Faced with old facilities and the first signs of growth set to transform the city in Seattle’s tech-era boom, voters in 2003 approved the Fire Facilities and Emergency Response Levy and plan to rebuild 32 fire stations in neighborhoods across Seattle. A new Station 22 was forecast to cost $4.85 million under estimated construction costs at the time. 15 years later, the state of the art E Roanoke station hosted neighbors for a Saturday open house and peace pole planting.

Station 22’s final price tag? More than $13 million.

Completed late last year and back in operation since December, the new station Saturday showcased its larger, environmentally friendly facility for neighbors and fire truck aficionados.

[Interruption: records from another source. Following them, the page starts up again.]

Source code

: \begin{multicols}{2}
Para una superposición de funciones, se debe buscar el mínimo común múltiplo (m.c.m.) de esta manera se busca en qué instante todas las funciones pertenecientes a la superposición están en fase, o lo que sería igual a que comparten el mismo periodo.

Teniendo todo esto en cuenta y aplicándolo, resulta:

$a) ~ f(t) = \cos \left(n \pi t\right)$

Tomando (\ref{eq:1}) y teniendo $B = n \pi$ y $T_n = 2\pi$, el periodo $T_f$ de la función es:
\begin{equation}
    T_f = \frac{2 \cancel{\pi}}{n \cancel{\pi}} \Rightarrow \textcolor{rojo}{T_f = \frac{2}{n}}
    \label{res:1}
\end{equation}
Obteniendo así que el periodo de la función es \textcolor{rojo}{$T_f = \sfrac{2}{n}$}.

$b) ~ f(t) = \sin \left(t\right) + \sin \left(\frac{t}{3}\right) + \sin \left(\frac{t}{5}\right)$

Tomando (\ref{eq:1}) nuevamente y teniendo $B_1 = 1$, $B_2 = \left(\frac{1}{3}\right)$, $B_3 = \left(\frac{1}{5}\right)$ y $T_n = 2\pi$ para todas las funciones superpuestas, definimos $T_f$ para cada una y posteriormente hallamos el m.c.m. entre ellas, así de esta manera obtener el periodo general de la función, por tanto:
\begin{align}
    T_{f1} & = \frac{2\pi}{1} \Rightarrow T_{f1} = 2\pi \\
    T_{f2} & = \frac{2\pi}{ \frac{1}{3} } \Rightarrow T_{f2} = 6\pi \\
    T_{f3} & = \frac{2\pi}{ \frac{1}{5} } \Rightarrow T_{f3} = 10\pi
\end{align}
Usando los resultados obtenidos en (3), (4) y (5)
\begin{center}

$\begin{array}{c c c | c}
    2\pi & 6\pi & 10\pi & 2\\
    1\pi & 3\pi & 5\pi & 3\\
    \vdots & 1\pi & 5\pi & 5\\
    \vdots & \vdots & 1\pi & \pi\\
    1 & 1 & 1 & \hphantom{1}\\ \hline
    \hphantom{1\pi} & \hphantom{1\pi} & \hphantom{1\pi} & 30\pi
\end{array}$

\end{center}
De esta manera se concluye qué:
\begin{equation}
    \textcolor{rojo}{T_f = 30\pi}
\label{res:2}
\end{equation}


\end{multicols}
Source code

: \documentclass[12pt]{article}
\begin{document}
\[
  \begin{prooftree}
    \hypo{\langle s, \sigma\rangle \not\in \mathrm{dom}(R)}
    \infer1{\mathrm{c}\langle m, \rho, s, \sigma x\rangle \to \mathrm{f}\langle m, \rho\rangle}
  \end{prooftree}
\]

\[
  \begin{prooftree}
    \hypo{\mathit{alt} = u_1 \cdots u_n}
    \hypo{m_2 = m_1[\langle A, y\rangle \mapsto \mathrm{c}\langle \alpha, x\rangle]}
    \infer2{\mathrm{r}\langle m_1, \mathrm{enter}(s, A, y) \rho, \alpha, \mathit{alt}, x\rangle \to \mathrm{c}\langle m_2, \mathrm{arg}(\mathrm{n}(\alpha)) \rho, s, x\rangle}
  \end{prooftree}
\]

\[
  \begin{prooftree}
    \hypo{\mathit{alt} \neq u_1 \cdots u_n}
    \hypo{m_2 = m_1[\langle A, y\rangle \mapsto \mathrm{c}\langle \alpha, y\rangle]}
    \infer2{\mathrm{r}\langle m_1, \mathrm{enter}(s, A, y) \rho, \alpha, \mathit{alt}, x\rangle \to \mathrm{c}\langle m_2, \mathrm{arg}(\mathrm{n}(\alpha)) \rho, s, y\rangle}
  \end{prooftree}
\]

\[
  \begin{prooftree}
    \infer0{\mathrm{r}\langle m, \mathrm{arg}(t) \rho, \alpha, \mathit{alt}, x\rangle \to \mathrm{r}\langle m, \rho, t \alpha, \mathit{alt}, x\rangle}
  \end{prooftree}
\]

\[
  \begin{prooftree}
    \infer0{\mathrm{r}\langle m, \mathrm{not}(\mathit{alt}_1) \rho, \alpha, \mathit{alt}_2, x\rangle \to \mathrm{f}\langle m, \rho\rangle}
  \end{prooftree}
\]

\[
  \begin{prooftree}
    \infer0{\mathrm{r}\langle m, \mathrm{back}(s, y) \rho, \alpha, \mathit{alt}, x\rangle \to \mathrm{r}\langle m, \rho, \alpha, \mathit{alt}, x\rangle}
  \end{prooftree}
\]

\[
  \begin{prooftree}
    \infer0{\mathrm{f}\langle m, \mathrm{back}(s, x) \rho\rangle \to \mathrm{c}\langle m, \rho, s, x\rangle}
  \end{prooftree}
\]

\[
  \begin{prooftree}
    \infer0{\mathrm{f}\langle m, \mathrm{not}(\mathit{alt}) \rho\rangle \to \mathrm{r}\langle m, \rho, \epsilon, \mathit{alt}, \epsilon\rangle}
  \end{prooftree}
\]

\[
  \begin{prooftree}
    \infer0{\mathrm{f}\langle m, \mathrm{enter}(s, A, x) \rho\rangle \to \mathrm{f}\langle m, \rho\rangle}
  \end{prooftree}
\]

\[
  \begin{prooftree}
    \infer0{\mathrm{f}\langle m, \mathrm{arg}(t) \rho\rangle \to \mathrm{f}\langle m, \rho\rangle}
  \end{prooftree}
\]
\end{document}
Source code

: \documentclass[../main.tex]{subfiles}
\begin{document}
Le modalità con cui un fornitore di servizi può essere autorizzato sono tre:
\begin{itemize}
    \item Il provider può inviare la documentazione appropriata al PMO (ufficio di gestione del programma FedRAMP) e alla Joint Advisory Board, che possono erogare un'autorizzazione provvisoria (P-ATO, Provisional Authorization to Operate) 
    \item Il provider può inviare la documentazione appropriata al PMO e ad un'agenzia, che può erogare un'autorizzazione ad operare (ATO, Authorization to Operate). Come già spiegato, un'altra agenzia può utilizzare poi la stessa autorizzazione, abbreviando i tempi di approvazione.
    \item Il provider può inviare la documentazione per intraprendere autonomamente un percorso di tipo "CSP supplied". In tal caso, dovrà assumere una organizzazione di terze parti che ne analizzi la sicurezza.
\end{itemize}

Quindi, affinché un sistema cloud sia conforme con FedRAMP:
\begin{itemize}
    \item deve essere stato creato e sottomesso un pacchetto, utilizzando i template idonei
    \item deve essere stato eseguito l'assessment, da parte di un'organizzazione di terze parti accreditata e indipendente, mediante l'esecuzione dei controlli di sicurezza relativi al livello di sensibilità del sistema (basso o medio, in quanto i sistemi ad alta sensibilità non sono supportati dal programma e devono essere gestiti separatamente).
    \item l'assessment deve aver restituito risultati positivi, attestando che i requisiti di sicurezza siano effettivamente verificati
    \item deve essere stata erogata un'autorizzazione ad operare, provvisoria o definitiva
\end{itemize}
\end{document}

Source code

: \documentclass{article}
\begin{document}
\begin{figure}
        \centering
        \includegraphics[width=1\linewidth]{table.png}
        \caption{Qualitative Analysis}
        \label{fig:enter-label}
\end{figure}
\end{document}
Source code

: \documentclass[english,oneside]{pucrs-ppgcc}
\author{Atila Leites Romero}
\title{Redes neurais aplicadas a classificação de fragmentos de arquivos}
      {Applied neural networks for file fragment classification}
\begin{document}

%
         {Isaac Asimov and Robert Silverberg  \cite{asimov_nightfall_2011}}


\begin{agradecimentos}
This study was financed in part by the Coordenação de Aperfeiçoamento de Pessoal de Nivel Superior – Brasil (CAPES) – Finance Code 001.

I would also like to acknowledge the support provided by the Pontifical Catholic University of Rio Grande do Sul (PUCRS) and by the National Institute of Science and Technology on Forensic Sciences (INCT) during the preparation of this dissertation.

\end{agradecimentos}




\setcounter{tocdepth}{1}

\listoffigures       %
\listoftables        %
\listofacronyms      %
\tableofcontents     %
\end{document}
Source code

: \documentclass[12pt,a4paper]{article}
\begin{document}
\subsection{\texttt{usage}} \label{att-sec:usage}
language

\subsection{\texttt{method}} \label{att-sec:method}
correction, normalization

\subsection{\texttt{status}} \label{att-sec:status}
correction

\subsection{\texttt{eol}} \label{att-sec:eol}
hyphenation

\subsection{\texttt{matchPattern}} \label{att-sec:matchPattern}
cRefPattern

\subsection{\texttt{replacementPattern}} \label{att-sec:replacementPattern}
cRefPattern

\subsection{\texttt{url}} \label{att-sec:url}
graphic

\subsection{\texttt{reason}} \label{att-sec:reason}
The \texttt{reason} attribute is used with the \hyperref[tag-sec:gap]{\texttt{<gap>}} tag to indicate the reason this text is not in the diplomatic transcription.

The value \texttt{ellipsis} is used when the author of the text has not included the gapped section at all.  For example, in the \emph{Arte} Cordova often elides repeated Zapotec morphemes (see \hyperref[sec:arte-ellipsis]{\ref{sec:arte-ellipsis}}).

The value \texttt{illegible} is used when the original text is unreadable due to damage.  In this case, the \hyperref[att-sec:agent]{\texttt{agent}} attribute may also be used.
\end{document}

The new Station 22 has more than doubled the space of the original, expanding the 1964-built structure from about 4,000 square feet to 10,000 square feet. The two-story station designed by Weinstein A/U has a concrete hose tower, and a brick and glass façade and is designed to be eco-friendly, with a LEED gold certification, including solar panels, an underground stormwater cistern which will provide 100% of the station’s non-drinking water needs, permeable pavers in public areas, and a host of other sustainable features.

As part of Saturday’s open house, the Seattle Rotary Club planted a “Peace Pole” in front of the station. “May peace be with you” is written in several languages on the pole.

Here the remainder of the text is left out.